Collection entries:
**********
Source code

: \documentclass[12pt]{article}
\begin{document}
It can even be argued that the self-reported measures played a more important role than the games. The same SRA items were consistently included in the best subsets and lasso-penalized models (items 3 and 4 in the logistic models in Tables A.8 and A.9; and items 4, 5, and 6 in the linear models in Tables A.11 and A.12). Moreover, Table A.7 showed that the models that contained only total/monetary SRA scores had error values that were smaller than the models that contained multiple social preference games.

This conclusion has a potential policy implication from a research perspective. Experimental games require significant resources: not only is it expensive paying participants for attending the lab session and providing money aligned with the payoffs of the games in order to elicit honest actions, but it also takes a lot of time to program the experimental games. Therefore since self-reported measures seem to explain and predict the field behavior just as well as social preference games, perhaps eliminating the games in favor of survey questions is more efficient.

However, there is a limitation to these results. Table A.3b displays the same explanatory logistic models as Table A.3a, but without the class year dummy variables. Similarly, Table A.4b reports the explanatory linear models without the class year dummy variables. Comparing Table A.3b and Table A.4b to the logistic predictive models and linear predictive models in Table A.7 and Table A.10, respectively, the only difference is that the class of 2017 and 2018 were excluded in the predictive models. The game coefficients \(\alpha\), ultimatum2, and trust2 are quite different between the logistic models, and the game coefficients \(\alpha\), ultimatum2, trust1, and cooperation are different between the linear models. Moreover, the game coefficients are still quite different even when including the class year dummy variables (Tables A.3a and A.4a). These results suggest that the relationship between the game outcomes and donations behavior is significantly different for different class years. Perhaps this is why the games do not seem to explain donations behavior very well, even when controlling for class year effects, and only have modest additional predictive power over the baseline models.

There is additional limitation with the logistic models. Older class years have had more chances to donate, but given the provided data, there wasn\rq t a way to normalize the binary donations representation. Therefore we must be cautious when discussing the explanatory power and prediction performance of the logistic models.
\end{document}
**********
**TASK TO CARRY OUT**
The data must be duplicated exactly, with nothing left out.

**EXPECTED ANSWER**
Source code

: \documentclass[12pt]{article}
\begin{document}
It can even be argued that the self-reported measures played a more important role than the games. The same SRA items were consistently included in the best subsets and lasso-penalized models (items 3 and 4 in the logistic models in Tables A.8 and A.9; and items 4, 5, and 6 in the linear models in Tables A.11 and A.12). Moreover, Table A.7 showed that the models that contained only total/monetary SRA scores had error values that were smaller than the models that contained multiple social preference games.

This conclusion has a potential policy implication from a research perspective. Experimental games require significant resources: not only is it expensive paying participants for attending the lab session and providing money aligned with the payoffs of the games in order to elicit honest actions, but it also takes a lot of time to program the experimental games. Therefore since self-reported measures seem to explain and predict the field behavior just as well as social preference games, perhaps eliminating the games in favor of survey questions is more efficient.

However, there is a limitation to these results. Table A.3b displays the same explanatory logistic models as Table A.3a, but without the class year dummy variables. Similarly, Table A.4b reports the explanatory linear models without the class year dummy variables. Comparing Table A.3b and Table A.4b to the logistic predictive models and linear predictive models in Table A.7 and Table A.10, respectively, the only difference is that the class of 2017 and 2018 were excluded in the predictive models. The game coefficients \(\alpha\), ultimatum2, and trust2 are quite different between the logistic models, and the game coefficients \(\alpha\), ultimatum2, trust1, and cooperation are different between the linear models. Moreover, the game coefficients are still quite different even when including the class year dummy variables (Tables A.3a and A.4a). These results suggest that the relationship between the game outcomes and donations behavior is significantly different for different class years. Perhaps this is why the games do not seem to explain donations behavior very well, even when controlling for class year effects, and only have modest additional predictive power over the baseline models.

There is additional limitation with the logistic models. Older class years have had more chances to donate, but given the provided data, there wasn\rq t a way to normalize the binary donations representation. Therefore we must be cautious when discussing the explanatory power and prediction performance of the logistic models.
\end{document}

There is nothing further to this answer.